KURNIA NIJIASTVI, Asian-Pacific Resources and Research Centre for Women, said the organization had invested in the development of a young people's advocacy partnership project on sexual and reproductive health rights. Some initial results included the successful mobilization of local youth to mainstream young people's sexual and reproductive health rights, as well as the creation of the first ethnic group leadership network for young people.
MARISOL RODRIGUEZ, Mision Mujer, proposed recommendations for enhancing public policies and investment in favour of the development of adolescents by introducing positive images, helping develop a life plan, supporting participation and engagement, and promoting “freedom with responsibility”. Also necessary was to prioritize the creation and operation of psychological risk-prevention programmes for adolescents based on life skills, and to promote policies that supported family and school as necessary forums for adolescents’ protection and development.

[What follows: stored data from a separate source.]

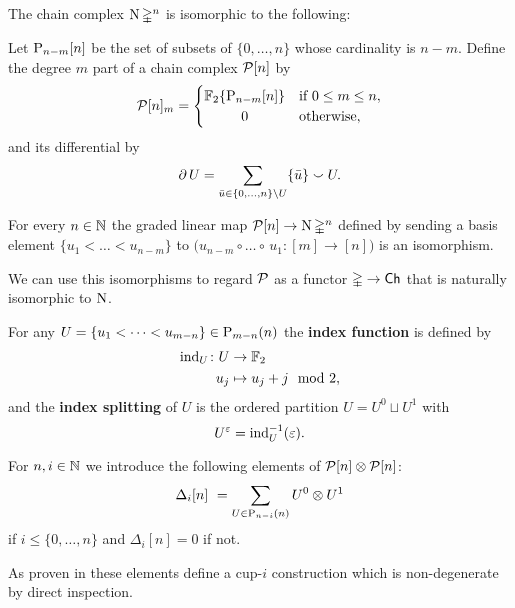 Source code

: \subsection{}

The chain complex $\chains \simplex^n$ is isomorphic to the following:

\begin{definition}
	Let $\P_{n-m}[n]$ be the set of subsets of $\{0, \dots, n\}$ whose cardinality is $n-m$.
	Define the degree $m$ part of a chain complex $\cP[n]$ by
	\[
	\cP[n]_m = \begin{cases}
	\F\{\P_{n-m}[n]\} & \text{if } 0 \leq m \leq n, \\
	\hfil 0 & \text{otherwise},
	\end{cases}
	\]
	and its differential by
	\[
	\bd U = \sum_{\bar u \in \{0, \dots, n\} \setminus U} \{\bar u\} \union U.
	\]
\end{definition}

\begin{lemma}
	For every $n \in \N$ the graded linear map $\cP[n] \to \chains \simplex^n$ defined by sending a basis element $\{u_1 < \dots < u_{n-m}\}$ to $\big( {u_{n-m}} \circ \dots \circ \, {u_1} \colon [m] \to [n] \big)$ is an isomorphism.
\end{lemma}

We can use this isomorphisms to regard $\cP$ as a functor $\simplex \to \Ch$ that is naturally isomorphic to $\chains$.

\begin{definition}
	For any $U = \{u_1 < \dots < u_{m-n}\} \in \P_{m-n}(n)$ the \textbf{index function} is defined by
	\[
	\begin{split}
	\ind_U \colon U &\to \F \\
	u_j &\mapsto u_j + j \mod 2,
	\end{split}
	\]
	and the \textbf{index splitting} of $U$ is the ordered partition $U = U^0 \sqcup U^1$ with
	\[
	U^\varepsilon = \ind_U^{-1}(\varepsilon).
	\]
\end{definition}

\begin{definition}
	For $n, i \in \N$ we introduce the following elements of $\cP[n] \ot \cP[n]$:
	\[
	\Delta_i [n] \ =
	\sum_{U \in \P_{n-i}(n)} {U^0} \ot {U^1}
	\]
	if $i \leq \{0, \dots, n\}$ and $\Delta_i [n] = 0$ if not.
\end{definition}

As proven in \cite{medina2021newformulas} these elements define a cup-$i$ construction which is non-degenerate by direct inspection.

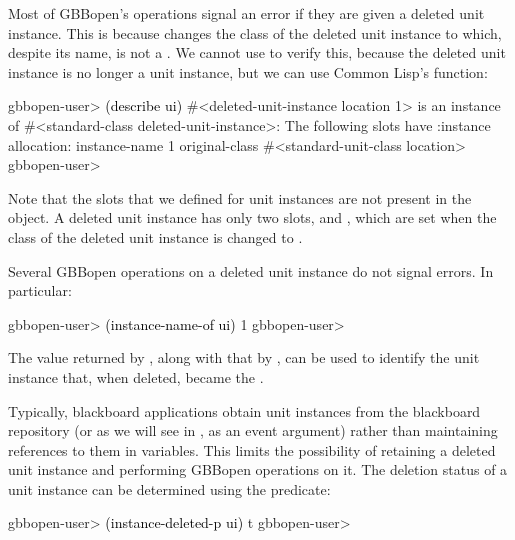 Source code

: \documentclass[10pt,twoside,english,pdftex]{article}
\begin{document}
Most of GBBopen's operations signal an error if they are given a deleted unit
instance.  This is because  changes the class
of the deleted unit instance to  which,
despite its name, is not a .  We cannot
use  to verify this, because the deleted unit
instance is no longer a unit instance, but we can use Common Lisp's
 function:
%
\W\supp
\begin{example}
\textcolor{darkergray}{%
  gbbopen-user> \textcolor{black}{(describe ui)}
  #<deleted-unit-instance location 1> is an instance of
    #<standard-class deleted-unit-instance>:
  The following slots have :instance allocation:
    instance-name   1
    original-class  #<standard-unit-class location>
  gbbopen-user>}
\end{example}
%
Note that the slots that we defined for  unit instances
are not present in the  object.  A deleted
unit instance has only two slots,  and
, which are set when the class of the deleted unit
instance is changed to .

Several GBBopen operations on a deleted unit instance do not signal errors.
In particular:
%
\W\supp
\begin{example}
\textcolor{darkergray}{%
  gbbopen-user> \textcolor{black}{(instance-name-of ui)}
  1
  gbbopen-user>}
\end{example}
%
%
%
The value returned by , along with that by
, can be used to identify the unit instance
that, when deleted, became the .

%
%
Typically, blackboard applications obtain unit instances from the blackboard
repository (or as we will see in
,
%
as an event argument) rather than maintaining references to them in variables.
This limits the possibility of retaining a deleted unit instance and
performing GBBopen operations on it.  The deletion status of a unit instance
can be determined using the  predicate:
%
\W\supp
\begin{example}
\textcolor{darkergray}{%
  gbbopen-user> \textcolor{black}{(instance-deleted-p ui)}
  t
  gbbopen-user>}
\end{example}
\end{document}
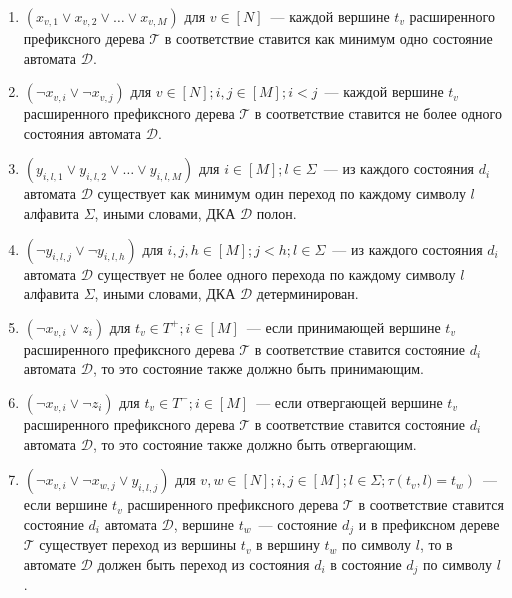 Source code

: \begin{enumerate}
  \item $\left(x_{v,1} \vee x_{v,2} \vee \ldots \vee x_{v,M}\right)$ для $v \in \left[N\right]$~{---} каждой вершине $t_{v}$ расширенного префиксного дерева $\mathcal{T} $ в соответствие ставится как минимум одно состояние автомата $\mathcal{D}$.
  \item $\left(\neg x_{v,i} \vee \neg x_{v,j}\right)$ для $v \in \left[N\right]; i,j \in \left[M\right]; i < j$~{---} каждой вершине $t_{v}$ расширенного префиксного дерева $\mathcal{T} $ в соответствие ставится не более одного состояния автомата $\mathcal{D}$.
  \item $\left(y_{i,l,1} \vee y_{i,l,2} \vee \ldots \vee y_{i,l,M}\right)$ для $i \in \left[M\right]; l \in \Sigma$~{---} из каждого состояния $d_{i}$ автомата $\mathcal{D}$ существует как минимум один переход по каждому символу $l$ алфавита $\Sigma$, иными словами, ДКА $\mathcal{D}$ полон.
  \item $\left(\neg y_{i,l,j} \vee \neg y_{i,l,h}\right)$ для $i,j,h \in \left[M\right]; j < h; l \in \Sigma$~{---} из каждого состояния $d_{i}$ автомата $\mathcal{D}$ существует не более одного перехода по каждому символу $l$ алфавита $\Sigma$, иными словами, ДКА $\mathcal{D}$ детерминирован.
  \item $\left(\neg x_{v,i} \vee z_{i}\right)$ для $t_{v} \in T^{+}; i \in \left[M\right]$~{---} если принимающей вершине $t_{v}$ расширенного префиксного дерева $\mathcal{T}$ в соответствие ставится состояние $d_{i}$ автомата $\mathcal{D}$, то это состояние также должно быть принимающим.
  \item $\left(\neg x_{v,i} \vee \neg z_{i}\right)$ для $t_{v} \in T^{-}; i \in \left[M\right]$~{---} если отвергающей вершине $t_{v}$ расширенного префиксного дерева $\mathcal{T}$ в соответствие ставится состояние $d_{i}$ автомата $\mathcal{D}$, то это состояние также должно быть отвергающим.
  \item $\left(\neg x_{v,i} \vee \neg x_{w,j} \vee y_{i,l,j}\right)$ для $v,w \in \left[N\right]; i,j \in \left[M\right];l \in \Sigma; \tau\left(t_{v},l) = t_{w}\right)$~{---} если вершине $t_{v}$ расширенного префиксного дерева $\mathcal{T} $ в соответствие ставится состояние $d_{i}$ автомата $\mathcal{D}$, вершине $t_{w}$~{---} состояние $d_{j}$ и в префиксном дереве $\mathcal{T}$ существует переход из вершины $t_{v}$ в вершину $t_{w}$ по символу $l$, то в автомате $\mathcal{D}$ должен быть переход из состояния $d_{i}$ в состояние $d_{j}$ по символу $l$.

\end{enumerate}
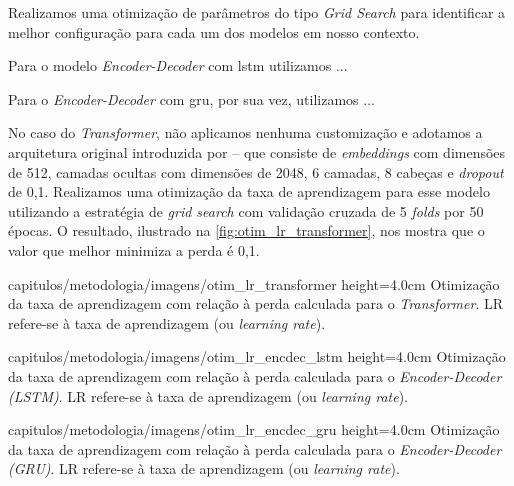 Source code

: 

Realizamos uma otimização de parâmetros do tipo \textit{Grid Search} para identificar a melhor configuração para cada um dos modelos em nosso contexto. 

Para o modelo \textit{Encoder-Decoder} com \acrshort{lstm} utilizamos ...

Para o \textit{Encoder-Decoder} com \acrshort{gru}, por sua vez, utilizamos ...

No caso do \textit{Transformer}, não aplicamos nenhuma customização e adotamos a arquitetura original introduzida por \cite{vaswani-2017-transformer} -- que consiste de \textit{embeddings} com dimensões de 512, camadas ocultas com dimensões de 2048, 6 camadas, 8 cabeças e \textit{dropout} de 0,1.
Realizamos uma otimização da taxa de aprendizagem para esse modelo utilizando a estratégia de \textit{grid search} com validação cruzada de 5 \textit{folds} por 50 épocas. O resultado, ilustrado na \autoref{fig:otim_lr_transformer}, nos mostra que o valor que melhor minimiza a perda é 0,1.

    {capitulos/metodologia/imagens/otim_lr_transformer}
    {height=4.0cm}
    {Otimização da taxa de aprendizagem com relação à perda calculada para o \textit{Transformer}. LR refere-se à taxa de aprendizagem (ou \textit{learning rate}).}
    {}

    {capitulos/metodologia/imagens/otim_lr_encdec_lstm}
    {height=4.0cm}
    {Otimização da taxa de aprendizagem com relação à perda calculada para o \textit{Encoder-Decoder (LSTM)}. LR refere-se à taxa de aprendizagem (ou \textit{learning rate}).}
    {}


    {capitulos/metodologia/imagens/otim_lr_encdec_gru}
    {height=4.0cm}
    {Otimização da taxa de aprendizagem com relação à perda calculada para o \textit{Encoder-Decoder (GRU)}. LR refere-se à taxa de aprendizagem (ou \textit{learning rate}).}
    {}

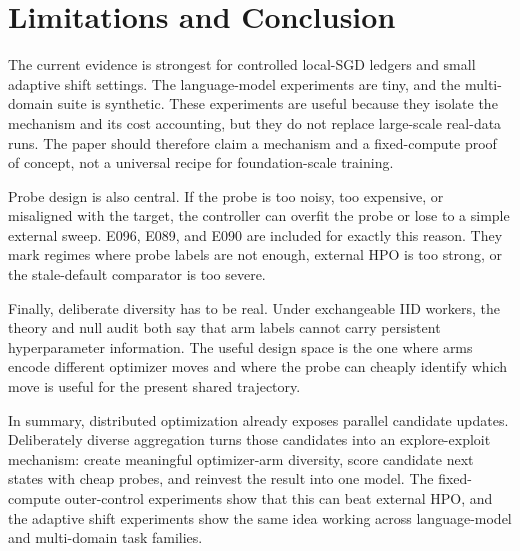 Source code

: \section{Limitations and Conclusion}
\label{sec:limitations}

The current evidence is strongest for controlled local-SGD ledgers and small
adaptive shift settings. The language-model experiments are tiny, and the
multi-domain suite is synthetic. These experiments are useful because they
isolate the mechanism and its cost accounting, but they do not replace
large-scale real-data runs. The paper should therefore claim a mechanism and a
fixed-compute proof of concept, not a universal recipe for foundation-scale
training.

Probe design is also central. If the probe is too noisy, too expensive, or
misaligned with the target, the controller can overfit the probe or lose to a
simple external sweep. E096, E089, and E090 are included for exactly this
reason. They mark regimes where probe labels are not enough, external HPO is
too strong, or the stale-default comparator is too severe.

Finally, deliberate diversity has to be real. Under exchangeable IID workers,
the theory and null audit both say that arm labels cannot carry persistent
hyperparameter information. The useful design space is the one where arms
encode different optimizer moves and where the probe can cheaply identify
which move is useful for the present shared trajectory.

In summary, distributed optimization already exposes parallel candidate
updates. Deliberately diverse aggregation turns those candidates into an
explore-exploit mechanism: create meaningful optimizer-arm diversity, score
candidate next states with cheap probes, and reinvest the result into one
model. The fixed-compute outer-control experiments show that this can beat
external HPO, and the adaptive shift experiments show the same idea working
across language-model and multi-domain task families.
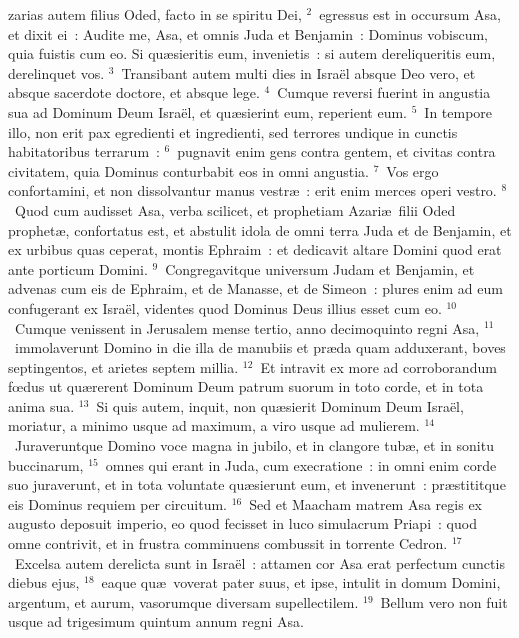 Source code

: \bchapter
{}zarias autem filius Oded, facto in se spiritu Dei,
${}^{2}$~egressus est in occursum Asa, et dixit ei~: Audite me, Asa, et omnis Juda et Benjamin~: Dominus vobiscum, quia fuistis cum eo. Si qu\ae sieritis eum, invenietis~: si autem dereliqueritis eum, derelinquet vos.
${}^{3}$~Transibant autem multi dies in Isra\"el absque Deo vero, et absque sacerdote doctore, et absque lege.
${}^{4}$~Cumque reversi fuerint in angustia sua ad Dominum Deum Isra\"el, et qu\ae sierint eum, reperient eum.
${}^{5}$~In tempore illo, non erit pax egredienti et ingredienti, sed terrores undique in cunctis habitatoribus terrarum~:
${}^{6}$~pugnavit enim gens contra gentem, et civitas contra civitatem, quia Dominus conturbabit eos in omni angustia.
${}^{7}$~Vos ergo confortamini, et non dissolvantur manus vestr\ae~: erit enim merces operi vestro.
${}^{8}$~Quod cum audisset Asa, verba scilicet, et prophetiam Azari\ae\ filii Oded prophet\ae , confortatus est, et abstulit idola de omni terra Juda et de Benjamin, et ex urbibus quas ceperat, montis Ephraim~: et dedicavit altare Domini quod erat ante porticum Domini.
${}^{9}$~Congregavitque universum Judam et Benjamin, et advenas cum eis de Ephraim, et de Manasse, et de Simeon~: plures enim ad eum confugerant ex Isra\"el, videntes quod Dominus Deus illius esset cum eo.
${}^{10}$~Cumque venissent in Jerusalem mense tertio, anno decimoquinto regni Asa,
${}^{11}$~immolaverunt Domino in die illa de manubiis et pr\ae da quam adduxerant, boves septingentos, et arietes septem millia.
${}^{12}$~Et intravit ex more ad corroborandum fœdus ut qu\ae rerent Dominum Deum patrum suorum in toto corde, et in tota anima sua.
${}^{13}$~Si quis autem, inquit, non qu\ae sierit Dominum Deum Isra\"el, moriatur, a minimo usque ad maximum, a viro usque ad mulierem.
${}^{14}$~Juraveruntque Domino voce magna in jubilo, et in clangore tub\ae , et in sonitu buccinarum,
${}^{15}$~omnes qui erant in Juda, cum execratione~: in omni enim corde suo juraverunt, et in tota voluntate qu\ae sierunt eum, et invenerunt~: pr\ae stititque eis Dominus requiem per circuitum.
${}^{16}$~Sed et Maacham matrem Asa regis ex augusto deposuit imperio, eo quod fecisset in luco simulacrum Priapi~: quod omne contrivit, et in frustra comminuens combussit in torrente Cedron.
${}^{17}$~Excelsa autem derelicta sunt in Isra\"el~: attamen cor Asa erat perfectum cunctis diebus ejus,
${}^{18}$~eaque qu\ae\ voverat pater suus, et ipse, intulit in domum Domini, argentum, et aurum, vasorumque diversam supellectilem.
${}^{19}$~Bellum vero non fuit usque ad trigesimum quintum annum regni Asa.

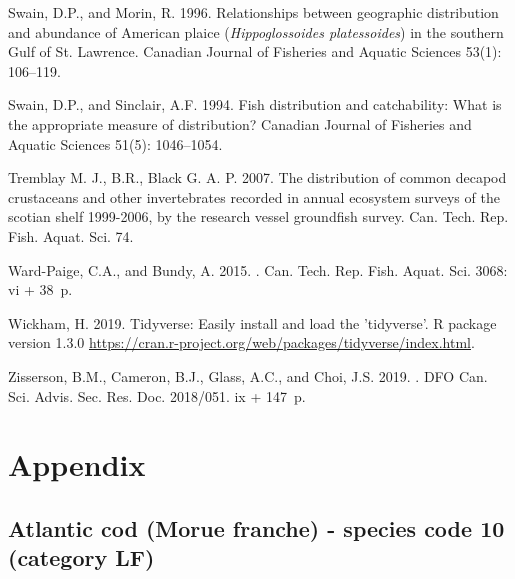 \documentclass[12pt]{article}\usepackage[]{graphicx}\usepackage[]{color}
\begin{document}
\begin{CSLReferences}{1}{0}
\leavevmode\hypertarget{ref-Swain:Morin:1996:cjfas}{}%
Swain, D.P., and Morin, R. 1996. Relationships between geographic distribution and abundance of {A}merican plaice (\emph{{H}ippoglossoides platessoides}) in the southern {G}ulf of {S}t. {L}awrence. Canadian Journal of Fisheries and Aquatic Sciences 53(1): 106--119.

\leavevmode\hypertarget{ref-Swain:Sinclair:1994:cjfas}{}%
Swain, D.P., and Sinclair, A.F. 1994. Fish distribution and catchability: {W}hat is the appropriate measure of distribution? Canadian Journal of Fisheries and Aquatic Sciences 51(5): 1046--1054.

\leavevmode\hypertarget{ref-Tremblayetal:2007}{}%
Tremblay M. J., B.R., Black G. A. P. 2007. The distribution of common decapod crustaceans and other invertebrates recorded in annual ecosystem surveys of the scotian shelf 1999-2006, by the research vessel groundfish survey. Can. Tech. Rep. Fish. Aquat. Sci. 74.

\leavevmode\hypertarget{ref-WardPaige2016}{}%
Ward-Paige, C.A., and Bundy, A. 2015. . Can. Tech. Rep. Fish. Aquat. Sci. 3068: vi + 38~p.

\leavevmode\hypertarget{ref-R:Tidyverse}{}%
Wickham, H. 2019. Tidyverse: Easily install and load the 'tidyverse'. R package version 1.3.0 \url{https://cran.r-project.org/web/packages/tidyverse/index.html}.

\leavevmode\hypertarget{ref-Zisserson2019}{}%
Zisserson, B.M., Cameron, B.J., Glass, A.C., and Choi, J.S. 2019. . DFO Can. Sci. Advis. Sec. Res. Doc. 2018/051. ix + 147~p.

\end{CSLReferences}
\pagebreak

\hypertarget{appendix}{%
\section{Appendix}\label{appendix}}

\pagebreak 

\renewcommand\thefigure{\thesubsection\Alph{figure}}

\setcounter{figure}{0}

\hypertarget{sec:10}{%
\subsection{Atlantic cod (Morue franche) - species code 10 (category LF)}\label{sec:10}}
\end{document}
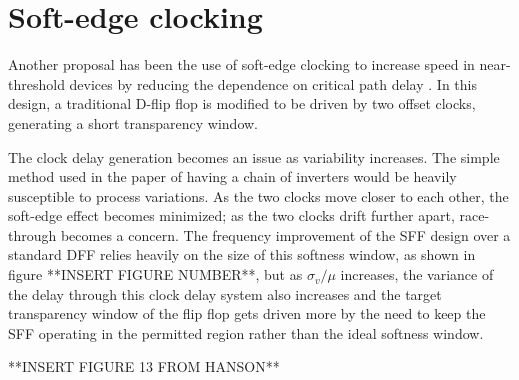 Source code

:  \section{Soft-edge clocking}
Another proposal has been the use of soft-edge clocking to increase speed in near-threshold devices by reducing the dependence on critical path delay \cite{Wieckowski:2008bo}.
 In this design, a traditional D-flip flop is modified to be driven by two offset clocks, generating a short transparency window.

The clock delay generation becomes an issue as variability increases.
 The simple method used in the paper of having a chain of inverters would be heavily susceptible to process variations.
 As the two clocks move closer to each other, the soft-edge effect becomes minimized; as the two clocks drift further apart, race-through becomes a concern.
 The frequency improvement of the SFF design over a standard DFF relies heavily on the size of this softness window, as shown in figure **INSERT FIGURE NUMBER**, but as $\sigma_v/\mu$ increases, the variance of the delay through this clock delay system also increases and the target transparency window of the flip flop gets driven more by the need to keep the SFF operating in the permitted region rather than the ideal softness window.

**INSERT FIGURE 13 FROM HANSON**
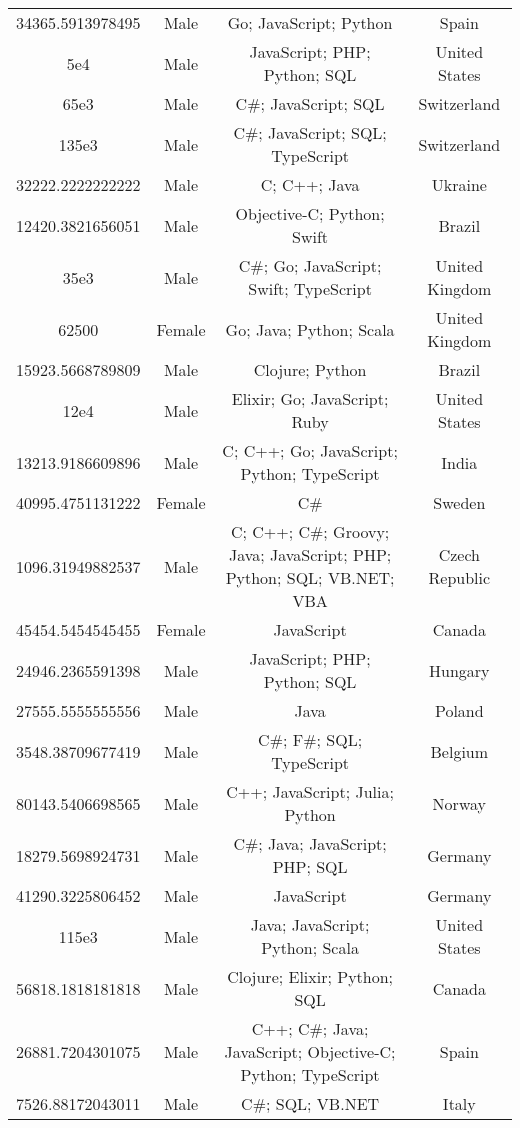 \begin{center}
\begin{tabular}{ |c|c|c|c| }
34365.5913978495  &  Male  &  Go; JavaScript; Python  &  Spain  \\ 
5e4  &  Male  &  JavaScript; PHP; Python; SQL  &  United States  \\ 
65e3  &  Male  &  C\#; JavaScript; SQL  &  Switzerland  \\ 
135e3  &  Male  &  C\#; JavaScript; SQL; TypeScript  &  Switzerland  \\ 
32222.2222222222  &  Male  &  C; C++; Java  &  Ukraine  \\ 
12420.3821656051  &  Male  &  Objective-C; Python; Swift  &  Brazil  \\ 
35e3  &  Male  &  C\#; Go; JavaScript; Swift; TypeScript  &  United Kingdom  \\ 
62500  &  Female  &  Go; Java; Python; Scala  &  United Kingdom  \\ 
15923.5668789809  &  Male  &  Clojure; Python  &  Brazil  \\ 
12e4  &  Male  &  Elixir; Go; JavaScript; Ruby  &  United States  \\ 
13213.9186609896  &  Male  &  C; C++; Go; JavaScript; Python; TypeScript  &  India  \\ 
40995.4751131222  &  Female  &  C\#  &  Sweden  \\ 
1096.31949882537  &  Male  &  C; C++; C\#; Groovy; Java; JavaScript; PHP; Python; SQL; VB.NET; VBA  &  Czech Republic  \\ 
45454.5454545455  &  Female  &  JavaScript  &  Canada  \\ 
24946.2365591398  &  Male  &  JavaScript; PHP; Python; SQL  &  Hungary  \\ 
27555.5555555556  &  Male  &  Java  &  Poland  \\ 
3548.38709677419  &  Male  &  C\#; F\#; SQL; TypeScript  &  Belgium  \\ 
80143.5406698565  &  Male  &  C++; JavaScript; Julia; Python  &  Norway  \\ 
18279.5698924731  &  Male  &  C\#; Java; JavaScript; PHP; SQL  &  Germany  \\ 
41290.3225806452  &  Male  &  JavaScript  &  Germany  \\ 
115e3  &  Male  &  Java; JavaScript; Python; Scala  &  United States  \\ 
56818.1818181818  &  Male  &  Clojure; Elixir; Python; SQL  &  Canada  \\ 
26881.7204301075  &  Male  &  C++; C\#; Java; JavaScript; Objective-C; Python; TypeScript  &  Spain  \\ 
7526.88172043011  &  Male  &  C\#; SQL; VB.NET  &  Italy  \\ 

\end{tabular}
\end{center}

KOEN BÖHM, Rutgers WPF and CHOICE for Youth and Sexuality, described how sexual and reproductive education helped him make better choices in life, while stressing the need to recognize that youth and adolescents were sexually active. "I remember that in high school, I got taught how to put on a condom, got information on STDs, and how to say no to peer pressure," he said, calling on all Member States to make sure that young people received evidence- and rights-based comprehensive sexuality education, both in and out of school, and that social barriers that restricted their access were lifted.